#### [Exercise instructions]
The response should consist of every line below, restated exactly, with no pictures.

BEGIN Given data

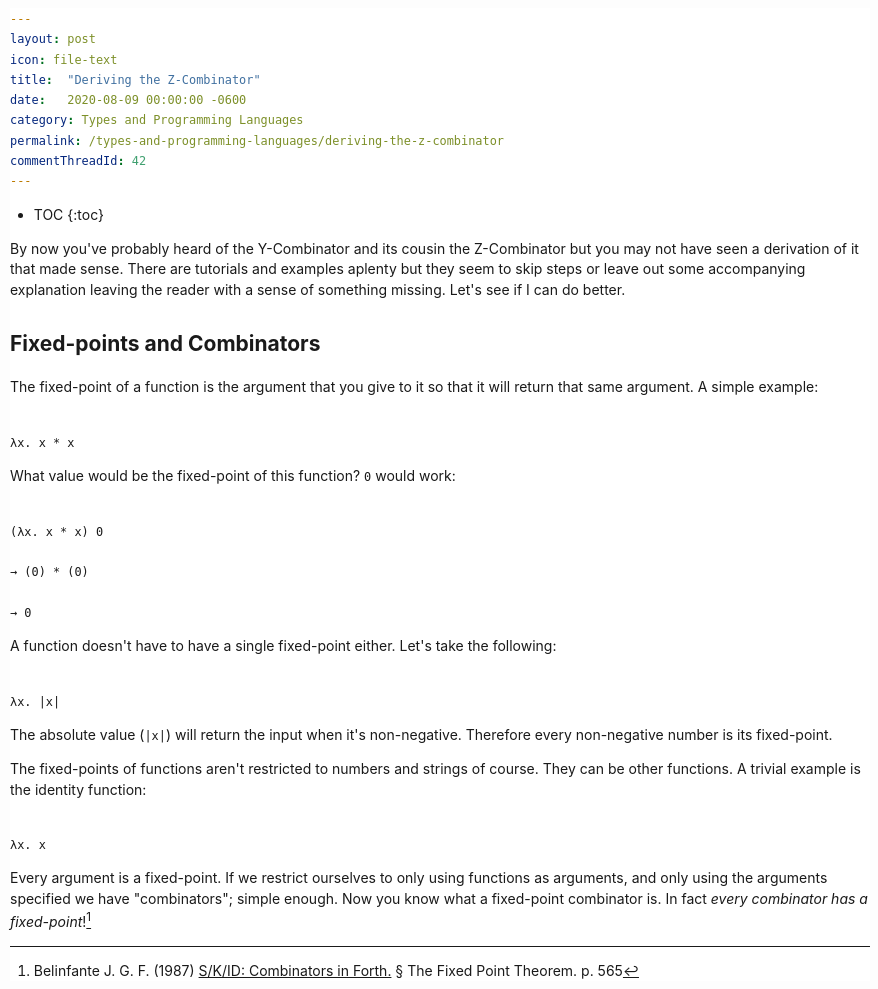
 ```yaml
---
layout: post
icon: file-text
title:  "Deriving the Z-Combinator"
date:   2020-08-09 00:00:00 -0600
category: Types and Programming Languages
permalink: /types-and-programming-languages/deriving-the-z-combinator
commentThreadId: 42
---
```


* TOC
{:toc}

By now you've probably heard of the Y-Combinator and its cousin the Z-Combinator but you
may not have seen a derivation of it that made sense. There are tutorials and examples
aplenty but they seem to skip steps or leave out some accompanying explanation leaving
the reader with a sense of something missing. Let's see if I can do better.

## Fixed-points and Combinators

The fixed-point of a function is the argument that you give to it so that it will return that
same argument. A simple example:

<code>
&lambda;x. x * x
</code>

What value would be the fixed-point of this function? `0` would work:

<code>
(&lambda;x. x * x) 0<br>
&rarr; (0) * (0)<br>
&rarr; 0
</code>

A function doesn't have to have a single fixed-point either. Let's take the following:

<code>
&lambda;x. |x|
</code>

The absolute value (`|x|`) will return the input when it's non-negative. Therefore every non-negative number
is its fixed-point.

The fixed-points of functions aren't restricted to numbers and strings of course. They can be other functions.
A trivial example is the identity function:

<code>
&lambda;x. x
</code>

Every argument is a fixed-point. If we restrict ourselves to only using functions as arguments,
and only using the arguments specified we have "combinators"; simple enough. Now you
know what a fixed-point combinator is. In fact *every combinator has a fixed-point*![^1]


[^1]: Belinfante J. G. F. (1987) [S/K/ID: Combinators in Forth.](http://soton.mpeforth.com/flag/jfar/vol4/no4/article6.pdf) § The Fixed Point Theorem. p. 565
[^2]: "A programming language is low level when its programs require attention to the irrelevant." - Alan Perlis
[^3]: If *e* is an expression and *x* is a variable, then <code>&lambda;x. e</code> is an abstraction.
[^4]: A double entendre. See [True Name](https://en.wikipedia.org/wiki/True_name) as well as [Gerald Sussman's](https://en.wikipedia.org/wiki/Gerald_Jay_Sussman) use of the term in [SICP](https://youtu.be/V_7mmwpgJHU?t=775).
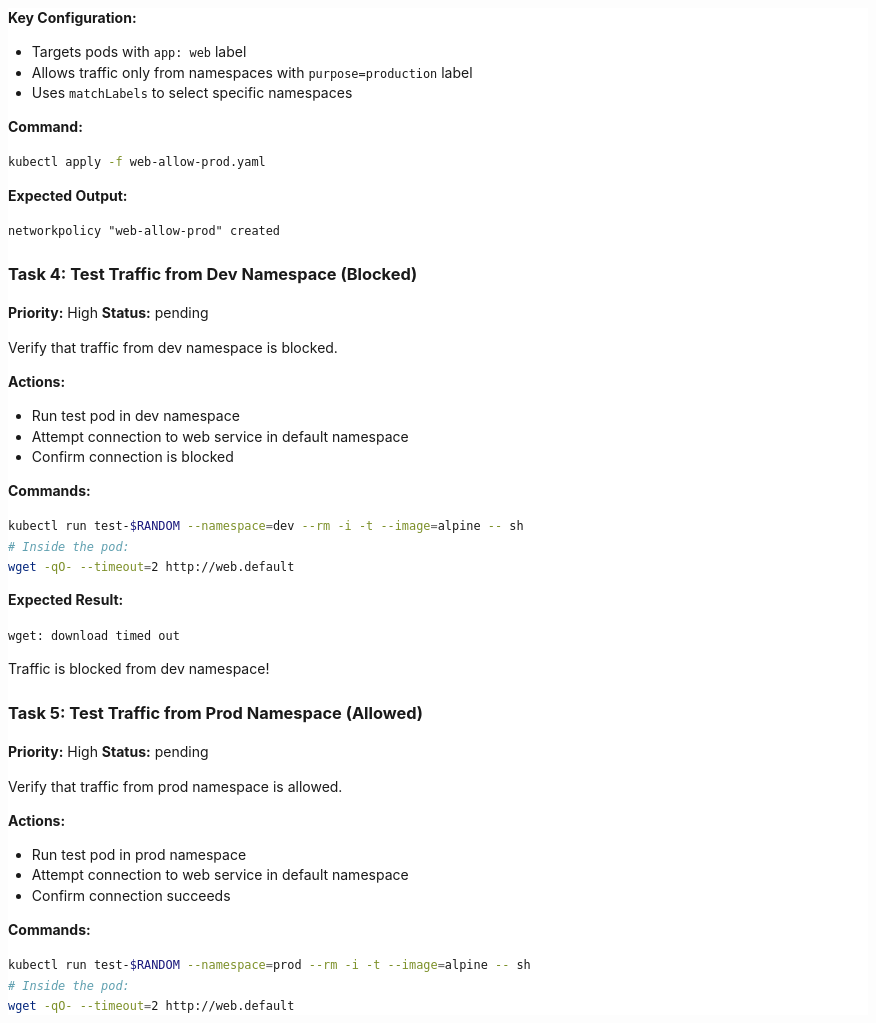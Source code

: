 **Key Configuration:**
- Targets pods with `app: web` label
- Allows traffic only from namespaces with `purpose=production` label
- Uses `matchLabels` to select specific namespaces

**Command:**
```bash
kubectl apply -f web-allow-prod.yaml
```

**Expected Output:**
```
networkpolicy "web-allow-prod" created
```

### Task 4: Test Traffic from Dev Namespace (Blocked)
**Priority:** High
**Status:** pending

Verify that traffic from dev namespace is blocked.

**Actions:**
- Run test pod in dev namespace
- Attempt connection to web service in default namespace
- Confirm connection is blocked

**Commands:**
```bash
kubectl run test-$RANDOM --namespace=dev --rm -i -t --image=alpine -- sh
# Inside the pod:
wget -qO- --timeout=2 http://web.default
```

**Expected Result:**
```
wget: download timed out
```

Traffic is blocked from dev namespace!

### Task 5: Test Traffic from Prod Namespace (Allowed)
**Priority:** High
**Status:** pending

Verify that traffic from prod namespace is allowed.

**Actions:**
- Run test pod in prod namespace
- Attempt connection to web service in default namespace
- Confirm connection succeeds

**Commands:**
```bash
kubectl run test-$RANDOM --namespace=prod --rm -i -t --image=alpine -- sh
# Inside the pod:
wget -qO- --timeout=2 http://web.default
```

END Given data

#### [Answer space]
 ```yaml
---
layout: post
icon: file-text
title:  "Deriving the Z-Combinator"
date:   2020-08-09 00:00:00 -0600
category: Types and Programming Languages
permalink: /types-and-programming-languages/deriving-the-z-combinator
commentThreadId: 42
---
```


* TOC
{:toc}

By now you've probably heard of the Y-Combinator and its cousin the Z-Combinator but you
may not have seen a derivation of it that made sense. There are tutorials and examples
aplenty but they seem to skip steps or leave out some accompanying explanation leaving
the reader with a sense of something missing. Let's see if I can do better.

## Fixed-points and Combinators

The fixed-point of a function is the argument that you give to it so that it will return that
same argument. A simple example:

<code>
&lambda;x. x * x
</code>

What value would be the fixed-point of this function? `0` would work:

<code>
(&lambda;x. x * x) 0<br>
&rarr; (0) * (0)<br>
&rarr; 0
</code>

A function doesn't have to have a single fixed-point either. Let's take the following:

<code>
&lambda;x. |x|
</code>

The absolute value (`|x|`) will return the input when it's non-negative. Therefore every non-negative number
is its fixed-point.

The fixed-points of functions aren't restricted to numbers and strings of course. They can be other functions.
A trivial example is the identity function:

<code>
&lambda;x. x
</code>

Every argument is a fixed-point. If we restrict ourselves to only using functions as arguments,
and only using the arguments specified we have "combinators"; simple enough. Now you
know what a fixed-point combinator is. In fact *every combinator has a fixed-point*![^1]


[^1]: Belinfante J. G. F. (1987) [S/K/ID: Combinators in Forth.](http://soton.mpeforth.com/flag/jfar/vol4/no4/article6.pdf) § The Fixed Point Theorem. p. 565
[^2]: "A programming language is low level when its programs require attention to the irrelevant." - Alan Perlis
[^3]: If *e* is an expression and *x* is a variable, then <code>&lambda;x. e</code> is an abstraction.
[^4]: A double entendre. See [True Name](https://en.wikipedia.org/wiki/True_name) as well as [Gerald Sussman's](https://en.wikipedia.org/wiki/Gerald_Jay_Sussman) use of the term in [SICP](https://youtu.be/V_7mmwpgJHU?t=775).
Source code

: **Key Configuration:**
- Targets pods with `app: web` label
- Allows traffic only from namespaces with `purpose=production` label
- Uses `matchLabels` to select specific namespaces

**Command:**
```bash
kubectl apply -f web-allow-prod.yaml
```

**Expected Output:**
```
networkpolicy "web-allow-prod" created
```

### Task 4: Test Traffic from Dev Namespace (Blocked)
**Priority:** High
**Status:** pending

Verify that traffic from dev namespace is blocked.

**Actions:**
- Run test pod in dev namespace
- Attempt connection to web service in default namespace
- Confirm connection is blocked

**Commands:**
```bash
kubectl run test-$RANDOM --namespace=dev --rm -i -t --image=alpine -- sh
# Inside the pod:
wget -qO- --timeout=2 http://web.default
```

**Expected Result:**
```
wget: download timed out
```

Traffic is blocked from dev namespace!

### Task 5: Test Traffic from Prod Namespace (Allowed)
**Priority:** High
**Status:** pending

Verify that traffic from prod namespace is allowed.

**Actions:**
- Run test pod in prod namespace
- Attempt connection to web service in default namespace
- Confirm connection succeeds

**Commands:**
```bash
kubectl run test-$RANDOM --namespace=prod --rm -i -t --image=alpine -- sh
# Inside the pod:
wget -qO- --timeout=2 http://web.default
```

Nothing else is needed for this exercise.